Es ist ein brüllend heißer Sommer im New York der Siebziger Jahre. Die dreizehnjährige Smitty, so lautet ihr Spitzname, lebt mit ihrer Mutter und ihren Geschwistern in einem heruntergekommenen Loft. Geld ist immer knapp, die Lebensmittel gehen regelmäßig vor Ende des Monats aus, Müll fliegt einfach aus dem Fenster und in den Wintern drängeln sich die Katzen in der eiskalten Wohnung mit unter die Bettdecke. Smittys Vater, ein erfolgsloser Fernsehproduzent, hat die Familie verlassen und lebt mit einer neuen Frau, die stets nur "die Schlampe" genannt wird, zusammen.

Smitty schlägt sich so durch - sie hat sich mit einem der Hotdog-Verkäufer angefreundet, lässt ihn ab und zu unter ihr T-Shirt fassen und bekommt dafür Schokoriegel und Hot Dogs. Ansonsten träumt sie von einem anderen Leben, davon, dass ihr Bruder nicht andauernd droht Selbstmord zu begehen, davon, dass ihr Vater zurückkommt oder dass die Mutter nicht immer nachts im Schlaf neben ihr weint. Dann verschwindet Smittys Vater auf einmal spurlos, und ihr Bruder macht sich zusammen mit der Schlampe auf nach Spanien, um ihn zu finden.

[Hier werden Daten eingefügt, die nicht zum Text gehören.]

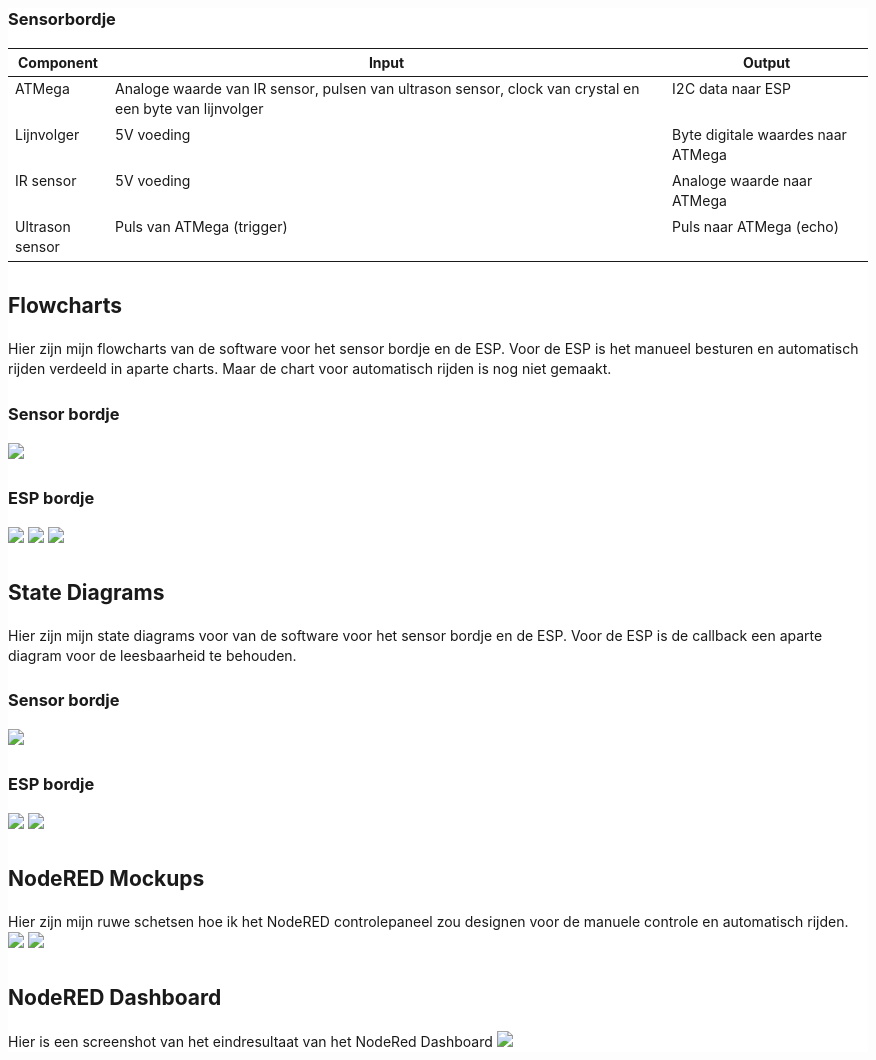 ### Sensorbordje

| Component       | Input                                                                                                  | Output                            |
| --------------- | ------------------------------------------------------------------------------------------------------ | --------------------------------- |
| ATMega          | Analoge waarde van IR sensor, pulsen van ultrason sensor, clock van crystal en een byte van lijnvolger | I2C data naar ESP                 |
| Lijnvolger      | 5V voeding                                                                                             | Byte digitale waardes naar ATMega |
| IR sensor       | 5V voeding                                                                                             | Analoge waarde naar ATMega        |
| Ultrason sensor | Puls van ATMega (trigger)                                                                              | Puls naar ATMega (echo)           |

## Flowcharts
Hier zijn mijn flowcharts van de software voor het sensor bordje en de ESP. Voor de ESP is het manueel besturen en automatisch rijden verdeeld in aparte charts. Maar de chart voor automatisch rijden is nog niet gemaakt.

### Sensor bordje
<img src="https://raw.githubusercontent.com/JelteBoumansAP/Smart-Car/main/Analyse/Fotos/Flowchart%20Sensor%20Bord.png"/>

### ESP bordje
<img src="https://raw.githubusercontent.com/JelteBoumansAP/Smart-Car/main/Analyse/Fotos/Flowchart%20ESP%20Bord.png"/>
<img src="https://raw.githubusercontent.com/JelteBoumansAP/Smart-Car/main/Analyse/Fotos/Flowchart%20ESP%20Bord%20manueel.png"/>
<img src="https://raw.githubusercontent.com/JelteBoumansAP/Smart-Car/main/Analyse/Fotos/Flowchart%20ESP%20Bord%20automatisch.png"/>

## State Diagrams
Hier zijn mijn state diagrams voor van de software voor het sensor bordje en de ESP. Voor de ESP is de callback een aparte diagram voor de leesbaarheid te behouden.

### Sensor bordje
<img src="https://raw.githubusercontent.com/JelteBoumansAP/Smart-Car/main/Analyse/Fotos/State%20diagram%20Sensor%20bord.png"/>

### ESP bordje
<img src="https://raw.githubusercontent.com/JelteBoumansAP/Smart-Car/main/Analyse/Fotos/State%20diagram%20ESP%20bord.png"/>
<img src="https://raw.githubusercontent.com/JelteBoumansAP/Smart-Car/main/Analyse/Fotos/State%20diagram%20ESP%20bord%20callback.png"/>

## NodeRED Mockups
Hier zijn mijn ruwe schetsen hoe ik het NodeRED controlepaneel zou designen voor de manuele controle en automatisch rijden.
<img src="https://raw.githubusercontent.com/JelteBoumansAP/Smart-Car/main/Analyse/Fotos/Mockup%20Automatisch.png"/>
<img src="https://raw.githubusercontent.com/JelteBoumansAP/Smart-Car/main/Analyse/Fotos/Mockup%20Manueel.png"/>

## NodeRED Dashboard
Hier is een screenshot van het eindresultaat van het NodeRed Dashboard
<img src="https://raw.githubusercontent.com/JelteBoumansAP/Smart-Car/main/Analyse/Fotos/Node%20Red%20Dashboard.png">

"Here they come!" ist der zweite Roman der US-amerikanischen Autorin Yannick Murphy. Das Buch besitzt keine eigentliche Handlung, sogar das Verschwinden von Smittys Vater trägt nicht wirklich viel zur Story bei und wird unspektakulär gelöst. Trotzdem übt dieses Buch eine Anziehung aus und man kann es innerhalb weniger Tage oder sogar Stunden verschlingen. Murphy wirft einen scharfen Blick auf eine von Schicksal geprüfte Familie, die aber eigentlich überall auf der Welt so vorkommen könnte.
Episodenhaft berichtet sie von den Eindrücken der Dreizehnjährigen, die ansonsten namenlos bleibt, wie so viele andere in diesem Buch: Die geliebte Familienhündin wird immer nur als "die Hündin" bezeichnet, und die neue Freundin des Vater ist "die Schlampe". Die Familie lebt in Armut, die Großmutter trinkt und flucht auf Französisch, der Sohn hantiert mit einer Schrotflinte, die Mutter einer Freundin ist tablettensüchtig. Und doch ist dieser Roman nicht hoffnungslos oder von Gewalt geprägt, wie der Klappentext verheißt - tatsächlich kommt sehr wenig Gewalt vor, die Familie hält trotz des Chaos und der Armut im Großen und Ganzen zusammen.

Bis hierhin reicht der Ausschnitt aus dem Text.